> **Material for this exercise**

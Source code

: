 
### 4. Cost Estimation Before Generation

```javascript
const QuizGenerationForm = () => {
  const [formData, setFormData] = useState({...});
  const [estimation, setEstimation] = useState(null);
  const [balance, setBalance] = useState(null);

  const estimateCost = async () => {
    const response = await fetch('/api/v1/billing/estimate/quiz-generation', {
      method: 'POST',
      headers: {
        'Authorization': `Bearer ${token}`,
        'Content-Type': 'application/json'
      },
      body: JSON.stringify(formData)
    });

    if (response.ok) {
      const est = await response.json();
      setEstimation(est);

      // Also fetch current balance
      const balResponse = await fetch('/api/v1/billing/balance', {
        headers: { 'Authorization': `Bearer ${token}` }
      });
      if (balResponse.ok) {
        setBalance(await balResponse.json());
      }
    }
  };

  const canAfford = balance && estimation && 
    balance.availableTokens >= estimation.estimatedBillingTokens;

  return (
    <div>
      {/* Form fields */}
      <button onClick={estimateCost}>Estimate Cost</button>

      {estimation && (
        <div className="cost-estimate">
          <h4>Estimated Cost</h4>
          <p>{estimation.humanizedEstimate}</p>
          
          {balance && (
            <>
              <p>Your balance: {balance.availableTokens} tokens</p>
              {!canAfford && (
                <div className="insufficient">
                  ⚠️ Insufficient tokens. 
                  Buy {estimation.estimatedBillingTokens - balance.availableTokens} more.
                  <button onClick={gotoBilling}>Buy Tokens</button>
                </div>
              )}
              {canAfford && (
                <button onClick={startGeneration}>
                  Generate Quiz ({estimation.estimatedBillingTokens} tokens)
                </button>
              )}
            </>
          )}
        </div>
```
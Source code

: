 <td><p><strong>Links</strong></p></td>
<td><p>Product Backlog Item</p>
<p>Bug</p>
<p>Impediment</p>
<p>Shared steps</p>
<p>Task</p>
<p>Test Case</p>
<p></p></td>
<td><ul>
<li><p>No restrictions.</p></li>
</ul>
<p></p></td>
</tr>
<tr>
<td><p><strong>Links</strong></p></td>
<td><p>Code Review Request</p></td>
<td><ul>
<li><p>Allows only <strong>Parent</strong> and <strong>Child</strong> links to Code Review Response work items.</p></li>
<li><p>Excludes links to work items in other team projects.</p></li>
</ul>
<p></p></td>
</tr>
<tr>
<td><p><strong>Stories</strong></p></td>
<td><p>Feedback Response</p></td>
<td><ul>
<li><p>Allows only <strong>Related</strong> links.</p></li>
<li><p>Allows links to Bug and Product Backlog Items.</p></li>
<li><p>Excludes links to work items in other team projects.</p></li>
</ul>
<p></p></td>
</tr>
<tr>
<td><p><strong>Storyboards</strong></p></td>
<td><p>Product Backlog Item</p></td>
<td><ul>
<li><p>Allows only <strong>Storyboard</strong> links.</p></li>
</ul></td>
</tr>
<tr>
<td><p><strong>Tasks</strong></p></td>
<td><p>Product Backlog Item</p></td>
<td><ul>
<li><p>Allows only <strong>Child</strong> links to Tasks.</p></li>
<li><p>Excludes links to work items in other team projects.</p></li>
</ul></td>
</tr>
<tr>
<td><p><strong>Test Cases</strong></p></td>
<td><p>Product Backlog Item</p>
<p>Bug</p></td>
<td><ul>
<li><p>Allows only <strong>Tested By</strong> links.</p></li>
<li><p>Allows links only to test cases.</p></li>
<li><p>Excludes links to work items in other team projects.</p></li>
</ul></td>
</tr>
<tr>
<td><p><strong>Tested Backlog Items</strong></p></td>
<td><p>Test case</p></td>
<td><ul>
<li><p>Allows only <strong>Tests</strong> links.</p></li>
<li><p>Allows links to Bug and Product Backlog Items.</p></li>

> **Instructions to follow**
Take the material above and set it down again exactly.

> **Response below**
Source code

: 
### 4. Cost Estimation Before Generation

```javascript
const QuizGenerationForm = () => {
  const [formData, setFormData] = useState({...});
  const [estimation, setEstimation] = useState(null);
  const [balance, setBalance] = useState(null);

  const estimateCost = async () => {
    const response = await fetch('/api/v1/billing/estimate/quiz-generation', {
      method: 'POST',
      headers: {
        'Authorization': `Bearer ${token}`,
        'Content-Type': 'application/json'
      },
      body: JSON.stringify(formData)
    });

    if (response.ok) {
      const est = await response.json();
      setEstimation(est);

      // Also fetch current balance
      const balResponse = await fetch('/api/v1/billing/balance', {
        headers: { 'Authorization': `Bearer ${token}` }
      });
      if (balResponse.ok) {
        setBalance(await balResponse.json());
      }
    }
  };

  const canAfford = balance && estimation && 
    balance.availableTokens >= estimation.estimatedBillingTokens;

  return (
    <div>
      {/* Form fields */}
      <button onClick={estimateCost}>Estimate Cost</button>

      {estimation && (
        <div className="cost-estimate">
          <h4>Estimated Cost</h4>
          <p>{estimation.humanizedEstimate}</p>
          
          {balance && (
            <>
              <p>Your balance: {balance.availableTokens} tokens</p>
              {!canAfford && (
                <div className="insufficient">
                  ⚠️ Insufficient tokens. 
                  Buy {estimation.estimatedBillingTokens - balance.availableTokens} more.
                  <button onClick={gotoBilling}>Buy Tokens</button>
                </div>
              )}
              {canAfford && (
                <button onClick={startGeneration}>
                  Generate Quiz ({estimation.estimatedBillingTokens} tokens)
                </button>
              )}
            </>
          )}
        </div>
```
Source code

: <td><p><strong>Links</strong></p></td>
<td><p>Product Backlog Item</p>
<p>Bug</p>
<p>Impediment</p>
<p>Shared steps</p>
<p>Task</p>
<p>Test Case</p>
<p></p></td>
<td><ul>
<li><p>No restrictions.</p></li>
</ul>
<p></p></td>
</tr>
<tr>
<td><p><strong>Links</strong></p></td>
<td><p>Code Review Request</p></td>
<td><ul>
<li><p>Allows only <strong>Parent</strong> and <strong>Child</strong> links to Code Review Response work items.</p></li>
<li><p>Excludes links to work items in other team projects.</p></li>
</ul>
<p></p></td>
</tr>
<tr>
<td><p><strong>Stories</strong></p></td>
<td><p>Feedback Response</p></td>
<td><ul>
<li><p>Allows only <strong>Related</strong> links.</p></li>
<li><p>Allows links to Bug and Product Backlog Items.</p></li>
<li><p>Excludes links to work items in other team projects.</p></li>
</ul>
<p></p></td>
</tr>
<tr>
<td><p><strong>Storyboards</strong></p></td>
<td><p>Product Backlog Item</p></td>
<td><ul>
<li><p>Allows only <strong>Storyboard</strong> links.</p></li>
</ul></td>
</tr>
<tr>
<td><p><strong>Tasks</strong></p></td>
<td><p>Product Backlog Item</p></td>
<td><ul>
<li><p>Allows only <strong>Child</strong> links to Tasks.</p></li>
<li><p>Excludes links to work items in other team projects.</p></li>
</ul></td>
</tr>
<tr>
<td><p><strong>Test Cases</strong></p></td>
<td><p>Product Backlog Item</p>
<p>Bug</p></td>
<td><ul>
<li><p>Allows only <strong>Tested By</strong> links.</p></li>
<li><p>Allows links only to test cases.</p></li>
<li><p>Excludes links to work items in other team projects.</p></li>
</ul></td>
</tr>
<tr>
<td><p><strong>Tested Backlog Items</strong></p></td>
<td><p>Test case</p></td>
<td><ul>
<li><p>Allows only <strong>Tests</strong> links.</p></li>
<li><p>Allows links to Bug and Product Backlog Items.</p></li>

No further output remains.